A periferia oposta ao centro. Este o diagrama das oposições urbanas, aqui ou em Caixa Prego. O rigor maniqueísta que marcou esse divisor nas recentes disputas eleitorais mostrou a mobilidade havida no eleitorado petista que era de classe média média e média alta intelectualizada, como se viu na votação de Ângelo Vanhoni contra Cassio Taniguchi em 2000 e na de Marta Suplicy, esta ao menos vitoriosa em São Paulo, e hoje predomina na média pobre e a miserável, entre a qual o ''lúmpen'' que Marx abominava pelo nível de inconsciência.
Essa mudança substancial de perfil do eleitorado esteve presente na maioria das regiões metropolitanas. Assim mesmo na Região Metropolitana de São Paulo, o PT fez a maioria esmagadora dos votos e das prefeituras, ainda que todo o mundo prefira saber do impacto da derrota na Capital. Há muita precipitação nas análises feitas e a celebração da derrota de Requião e Lula no Paraná é feita como se alguns dos supostos beneficiários do processo fossem os únicos e verdadeiros autores do massacre. Basta ver o entusiasmo de Alvaro Dias que não consegue ocultar o sentimento de rancor que o domina, ainda inconformado com a derrota que o atual governador lhe impôs sem falar nas traições recíprocas de um contra o outro.
ÍNDICES E REALIDADE A classe média intelectualizada está melhor aparelhada para perceber que os índices econômicos que beneficiam o governo Lula não chegaram nas pessoas e se perdem num significado macroeconômico e que não alcança as casas das famílias, como mais tarde a Pesquisa Nacional por Amostra Domiciliar, PNAD do IBGE o demonstrará.
Há um equívoco, no caso específico de Curitiba, relativamente ao discurso da pobreza, velha compulsão do populismo, incapaz de transformar o conceito em ação. Ela está manifesta num fato bem elementar: a oposição com esse timbre e que chegou a prefeitura ''quebrou a cara'' nas três vezes, primeiro com o general Iberê de Mattos que sucedeu o major Ney Braga e nos tempos recentes nas experiências limitadíssimas das gestões de Maurício Fruet e Requião.

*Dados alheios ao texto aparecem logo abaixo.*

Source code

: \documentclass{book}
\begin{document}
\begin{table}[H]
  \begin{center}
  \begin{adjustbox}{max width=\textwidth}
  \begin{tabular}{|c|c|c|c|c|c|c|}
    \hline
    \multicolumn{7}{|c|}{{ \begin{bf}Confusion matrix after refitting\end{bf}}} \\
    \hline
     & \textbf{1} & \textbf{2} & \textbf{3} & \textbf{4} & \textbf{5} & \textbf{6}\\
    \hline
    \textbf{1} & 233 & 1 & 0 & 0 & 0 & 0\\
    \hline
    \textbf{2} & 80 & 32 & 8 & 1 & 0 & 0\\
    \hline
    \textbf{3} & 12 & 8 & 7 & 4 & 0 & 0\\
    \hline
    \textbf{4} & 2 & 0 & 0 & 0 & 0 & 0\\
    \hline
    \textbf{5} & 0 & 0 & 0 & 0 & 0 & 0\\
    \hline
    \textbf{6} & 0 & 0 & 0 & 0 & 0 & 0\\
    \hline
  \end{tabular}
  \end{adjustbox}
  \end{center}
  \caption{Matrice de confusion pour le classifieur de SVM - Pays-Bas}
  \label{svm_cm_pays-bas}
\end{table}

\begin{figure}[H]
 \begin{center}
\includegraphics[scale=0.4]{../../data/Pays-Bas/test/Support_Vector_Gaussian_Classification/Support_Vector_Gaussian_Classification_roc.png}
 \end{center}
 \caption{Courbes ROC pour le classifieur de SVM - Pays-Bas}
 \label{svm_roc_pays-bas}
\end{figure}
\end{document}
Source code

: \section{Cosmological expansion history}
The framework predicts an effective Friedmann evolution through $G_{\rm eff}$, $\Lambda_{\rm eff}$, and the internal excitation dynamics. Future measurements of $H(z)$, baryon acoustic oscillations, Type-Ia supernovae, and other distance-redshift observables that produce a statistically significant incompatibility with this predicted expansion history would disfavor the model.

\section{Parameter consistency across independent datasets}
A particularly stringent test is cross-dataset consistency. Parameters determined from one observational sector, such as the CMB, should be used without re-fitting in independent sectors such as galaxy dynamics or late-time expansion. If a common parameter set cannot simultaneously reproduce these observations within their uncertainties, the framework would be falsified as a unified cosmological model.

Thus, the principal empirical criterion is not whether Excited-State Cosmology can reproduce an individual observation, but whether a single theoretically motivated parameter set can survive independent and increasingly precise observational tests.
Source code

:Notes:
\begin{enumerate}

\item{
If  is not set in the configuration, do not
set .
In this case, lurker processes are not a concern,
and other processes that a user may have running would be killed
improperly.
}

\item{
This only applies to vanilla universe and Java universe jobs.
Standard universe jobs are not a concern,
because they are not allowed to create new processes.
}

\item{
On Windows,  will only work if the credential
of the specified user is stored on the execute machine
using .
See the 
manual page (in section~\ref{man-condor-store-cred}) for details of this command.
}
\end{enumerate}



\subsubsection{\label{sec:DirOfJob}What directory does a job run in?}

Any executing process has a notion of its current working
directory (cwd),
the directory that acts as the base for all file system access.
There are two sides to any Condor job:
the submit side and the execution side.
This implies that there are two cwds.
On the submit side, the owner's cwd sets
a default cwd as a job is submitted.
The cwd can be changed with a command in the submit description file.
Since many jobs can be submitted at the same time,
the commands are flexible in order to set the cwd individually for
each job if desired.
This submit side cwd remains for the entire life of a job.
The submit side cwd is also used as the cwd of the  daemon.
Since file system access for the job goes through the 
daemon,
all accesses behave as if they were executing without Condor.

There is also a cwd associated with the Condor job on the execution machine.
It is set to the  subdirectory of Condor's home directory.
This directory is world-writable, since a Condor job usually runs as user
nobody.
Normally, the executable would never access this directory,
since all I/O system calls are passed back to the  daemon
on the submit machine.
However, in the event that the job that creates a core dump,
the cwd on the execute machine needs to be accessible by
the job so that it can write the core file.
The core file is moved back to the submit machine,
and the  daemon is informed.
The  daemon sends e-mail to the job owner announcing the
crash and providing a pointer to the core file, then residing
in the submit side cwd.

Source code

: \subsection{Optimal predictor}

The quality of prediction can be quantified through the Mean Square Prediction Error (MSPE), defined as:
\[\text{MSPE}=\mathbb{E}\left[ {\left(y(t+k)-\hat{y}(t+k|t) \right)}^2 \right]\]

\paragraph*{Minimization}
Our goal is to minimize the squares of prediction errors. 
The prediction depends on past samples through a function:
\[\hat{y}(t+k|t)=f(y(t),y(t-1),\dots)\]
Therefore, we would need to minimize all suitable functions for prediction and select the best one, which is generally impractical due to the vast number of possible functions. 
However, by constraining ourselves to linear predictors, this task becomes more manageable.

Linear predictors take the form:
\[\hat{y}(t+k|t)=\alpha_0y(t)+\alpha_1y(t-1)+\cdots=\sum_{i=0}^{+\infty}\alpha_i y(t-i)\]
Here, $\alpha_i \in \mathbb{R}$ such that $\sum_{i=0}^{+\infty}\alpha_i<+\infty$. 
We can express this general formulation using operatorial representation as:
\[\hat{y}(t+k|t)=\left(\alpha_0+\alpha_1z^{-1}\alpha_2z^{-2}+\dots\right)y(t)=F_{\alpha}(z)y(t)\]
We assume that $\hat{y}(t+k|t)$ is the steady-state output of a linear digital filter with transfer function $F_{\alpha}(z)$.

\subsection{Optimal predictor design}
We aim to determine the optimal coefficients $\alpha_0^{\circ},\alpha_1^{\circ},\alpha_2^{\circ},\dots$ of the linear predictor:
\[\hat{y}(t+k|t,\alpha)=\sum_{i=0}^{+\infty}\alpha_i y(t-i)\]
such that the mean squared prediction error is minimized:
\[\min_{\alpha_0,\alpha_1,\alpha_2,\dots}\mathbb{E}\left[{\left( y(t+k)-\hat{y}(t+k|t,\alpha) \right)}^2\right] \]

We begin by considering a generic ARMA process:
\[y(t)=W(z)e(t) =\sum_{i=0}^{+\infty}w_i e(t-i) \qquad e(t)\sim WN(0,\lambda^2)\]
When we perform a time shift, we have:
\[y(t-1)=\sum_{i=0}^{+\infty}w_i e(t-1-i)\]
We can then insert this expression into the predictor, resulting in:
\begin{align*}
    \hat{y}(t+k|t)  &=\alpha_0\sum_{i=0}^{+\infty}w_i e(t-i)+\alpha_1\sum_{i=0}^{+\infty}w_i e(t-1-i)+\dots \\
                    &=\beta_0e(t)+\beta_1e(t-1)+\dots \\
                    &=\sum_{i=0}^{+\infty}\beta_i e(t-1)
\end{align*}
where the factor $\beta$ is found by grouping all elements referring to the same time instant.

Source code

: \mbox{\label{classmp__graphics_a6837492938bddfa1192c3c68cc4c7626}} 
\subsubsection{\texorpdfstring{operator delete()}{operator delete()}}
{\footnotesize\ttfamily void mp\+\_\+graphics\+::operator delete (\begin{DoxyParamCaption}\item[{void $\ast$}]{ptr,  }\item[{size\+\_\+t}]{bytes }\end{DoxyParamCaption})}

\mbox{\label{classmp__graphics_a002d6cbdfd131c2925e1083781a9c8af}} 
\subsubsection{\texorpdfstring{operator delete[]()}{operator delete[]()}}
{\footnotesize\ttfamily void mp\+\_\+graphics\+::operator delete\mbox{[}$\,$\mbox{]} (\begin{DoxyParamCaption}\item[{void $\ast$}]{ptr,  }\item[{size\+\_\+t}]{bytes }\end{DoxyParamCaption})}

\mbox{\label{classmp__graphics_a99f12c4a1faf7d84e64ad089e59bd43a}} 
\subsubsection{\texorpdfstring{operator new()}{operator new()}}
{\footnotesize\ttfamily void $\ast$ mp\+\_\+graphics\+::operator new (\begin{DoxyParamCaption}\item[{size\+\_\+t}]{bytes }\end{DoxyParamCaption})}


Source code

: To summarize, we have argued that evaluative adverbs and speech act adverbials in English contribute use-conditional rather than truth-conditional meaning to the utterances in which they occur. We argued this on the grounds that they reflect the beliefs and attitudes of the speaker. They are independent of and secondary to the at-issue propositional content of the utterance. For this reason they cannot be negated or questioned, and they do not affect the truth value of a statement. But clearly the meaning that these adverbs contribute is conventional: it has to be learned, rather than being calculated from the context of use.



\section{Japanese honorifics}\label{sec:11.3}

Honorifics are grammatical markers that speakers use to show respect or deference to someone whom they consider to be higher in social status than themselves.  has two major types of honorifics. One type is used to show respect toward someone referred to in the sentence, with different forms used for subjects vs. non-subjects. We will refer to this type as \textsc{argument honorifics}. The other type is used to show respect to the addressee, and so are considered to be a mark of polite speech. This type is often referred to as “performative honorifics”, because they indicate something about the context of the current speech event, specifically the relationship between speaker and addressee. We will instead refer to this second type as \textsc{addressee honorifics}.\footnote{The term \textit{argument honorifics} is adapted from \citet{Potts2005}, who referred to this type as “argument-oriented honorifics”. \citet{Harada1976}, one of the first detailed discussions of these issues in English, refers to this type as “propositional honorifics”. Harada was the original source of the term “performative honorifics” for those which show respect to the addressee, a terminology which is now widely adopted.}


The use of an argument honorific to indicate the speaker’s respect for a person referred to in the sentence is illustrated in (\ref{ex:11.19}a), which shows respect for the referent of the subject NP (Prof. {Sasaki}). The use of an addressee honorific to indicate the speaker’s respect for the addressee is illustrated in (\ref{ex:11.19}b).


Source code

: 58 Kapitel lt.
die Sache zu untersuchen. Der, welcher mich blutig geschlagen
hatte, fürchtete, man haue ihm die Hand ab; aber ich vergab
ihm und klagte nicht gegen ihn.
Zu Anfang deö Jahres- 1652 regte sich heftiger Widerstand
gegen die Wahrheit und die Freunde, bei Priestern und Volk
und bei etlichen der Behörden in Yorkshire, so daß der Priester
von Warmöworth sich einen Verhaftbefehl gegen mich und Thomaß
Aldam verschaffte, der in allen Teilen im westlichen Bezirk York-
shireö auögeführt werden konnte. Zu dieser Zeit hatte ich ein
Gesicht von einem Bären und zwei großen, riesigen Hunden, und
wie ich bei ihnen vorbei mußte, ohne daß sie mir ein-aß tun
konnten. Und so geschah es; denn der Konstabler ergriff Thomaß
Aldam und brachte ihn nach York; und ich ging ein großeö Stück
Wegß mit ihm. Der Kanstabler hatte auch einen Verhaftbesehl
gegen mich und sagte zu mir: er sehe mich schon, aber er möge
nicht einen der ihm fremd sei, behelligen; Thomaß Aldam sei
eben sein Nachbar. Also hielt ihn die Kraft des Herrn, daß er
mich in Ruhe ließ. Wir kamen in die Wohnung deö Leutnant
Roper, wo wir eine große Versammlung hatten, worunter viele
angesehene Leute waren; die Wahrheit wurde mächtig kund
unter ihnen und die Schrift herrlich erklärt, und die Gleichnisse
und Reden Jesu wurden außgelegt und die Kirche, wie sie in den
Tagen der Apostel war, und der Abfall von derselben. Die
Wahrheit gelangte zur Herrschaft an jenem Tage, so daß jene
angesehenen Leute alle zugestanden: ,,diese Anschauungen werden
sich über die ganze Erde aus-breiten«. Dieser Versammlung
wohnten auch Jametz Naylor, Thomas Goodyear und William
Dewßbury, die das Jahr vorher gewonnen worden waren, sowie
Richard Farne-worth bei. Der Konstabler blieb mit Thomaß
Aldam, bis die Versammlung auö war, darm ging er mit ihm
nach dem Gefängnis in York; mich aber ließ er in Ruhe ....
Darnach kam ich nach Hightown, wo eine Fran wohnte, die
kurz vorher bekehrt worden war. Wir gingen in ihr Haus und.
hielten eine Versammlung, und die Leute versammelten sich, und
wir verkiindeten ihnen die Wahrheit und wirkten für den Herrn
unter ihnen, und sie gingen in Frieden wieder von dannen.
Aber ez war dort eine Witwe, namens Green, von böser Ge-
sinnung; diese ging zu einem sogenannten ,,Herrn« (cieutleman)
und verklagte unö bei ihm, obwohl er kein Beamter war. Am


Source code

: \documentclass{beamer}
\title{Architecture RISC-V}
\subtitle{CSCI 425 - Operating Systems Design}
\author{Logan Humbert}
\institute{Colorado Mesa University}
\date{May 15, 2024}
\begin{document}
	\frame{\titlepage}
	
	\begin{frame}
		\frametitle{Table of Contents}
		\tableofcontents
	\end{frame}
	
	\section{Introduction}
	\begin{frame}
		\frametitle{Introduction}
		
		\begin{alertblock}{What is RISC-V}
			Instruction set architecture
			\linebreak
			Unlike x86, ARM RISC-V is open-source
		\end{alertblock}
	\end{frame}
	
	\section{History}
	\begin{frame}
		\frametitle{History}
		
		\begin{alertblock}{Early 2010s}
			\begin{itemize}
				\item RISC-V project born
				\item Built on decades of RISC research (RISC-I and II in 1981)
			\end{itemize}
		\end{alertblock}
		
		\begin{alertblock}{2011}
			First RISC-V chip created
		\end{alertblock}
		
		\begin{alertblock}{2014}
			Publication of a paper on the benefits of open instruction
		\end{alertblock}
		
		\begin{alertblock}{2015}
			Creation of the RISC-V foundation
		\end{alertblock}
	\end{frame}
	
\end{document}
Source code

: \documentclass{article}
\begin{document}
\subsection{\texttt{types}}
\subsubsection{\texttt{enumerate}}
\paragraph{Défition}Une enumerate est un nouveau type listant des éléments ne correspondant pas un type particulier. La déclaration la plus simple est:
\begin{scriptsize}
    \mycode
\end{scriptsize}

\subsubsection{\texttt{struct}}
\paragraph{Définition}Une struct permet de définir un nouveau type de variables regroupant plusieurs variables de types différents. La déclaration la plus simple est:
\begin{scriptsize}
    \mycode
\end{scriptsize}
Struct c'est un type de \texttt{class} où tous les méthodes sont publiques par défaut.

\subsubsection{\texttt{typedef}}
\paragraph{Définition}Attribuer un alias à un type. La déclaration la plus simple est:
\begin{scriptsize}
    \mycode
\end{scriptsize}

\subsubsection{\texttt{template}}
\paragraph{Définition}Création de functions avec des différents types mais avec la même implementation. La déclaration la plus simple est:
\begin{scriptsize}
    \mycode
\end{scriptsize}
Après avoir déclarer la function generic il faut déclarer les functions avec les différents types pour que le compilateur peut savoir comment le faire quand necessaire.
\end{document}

AS PEGADAS Eles deixaram muito pouco dessa passagem na vida curitibana: Ney restabeleceu a mística do Plano Diretor de Agache, implantou o sistema de transporte, saneou os rios; Ivo Arzua tocou a urbanização no plano da Serete de Wilhelm e fez, sem alarde, mais participativismo do que o do discurso do PMDB e do PT e mudou a fisionomia da cidade com o alargamento da Marechal Floriano, as Avenidas Kennedy e Paraná, a consolidação de organismos como IPPUC e URBS e depois tivemos as gestões seguras de Omar Sabag, as inventivas de Lerner e Greca e a dinâmica e séria de Saul Raiz e, mais recentemente, as duas de Taniguchi. Ora, a despeito dos exageros da manipulação (quase uma lavagem cerebral), o fato é que a cidade funciona e a maioria não está disposta a botar o conquistado em risco. Há uma identificação forte não apenas com esse ciclo histórico, mas também com os antecessores como Erasto Gaertner, Ângelo Lopes e também a do engenheiro Rosalvo de Mello Leitão que trouxe o Agache até nós, ainda no ciclo do Interventor Manoel Ribas.
RESISTÊNCIA AO RISCO De repente, dá para descobrir uma unidade nesse acervo e que para derrubá-la só um esforço hercúleo como o que José Richa desenvolveu para derrotar Lerner, carregando Requião às costas em 1985. E ali havia um condimento do divisor militar, falso, mas operante em termos psicossociais, pois Richa nunca foi molestado pelos milicos e quando estava na prefeitura em Londrina teve todo o apoio deles e, especialmente, do ''neysmo''.
A facilidade gaiata com que alguns observadores chamam de ''conservadores'' os que ganharam as eleições em oposição aos supostos ''progressistas'' é falsa como se invadir terras fosse o fino da bossa e ter um agronegócio que supera americanos e europeus atraso e reacionarismo. É a subversão do raciocínio.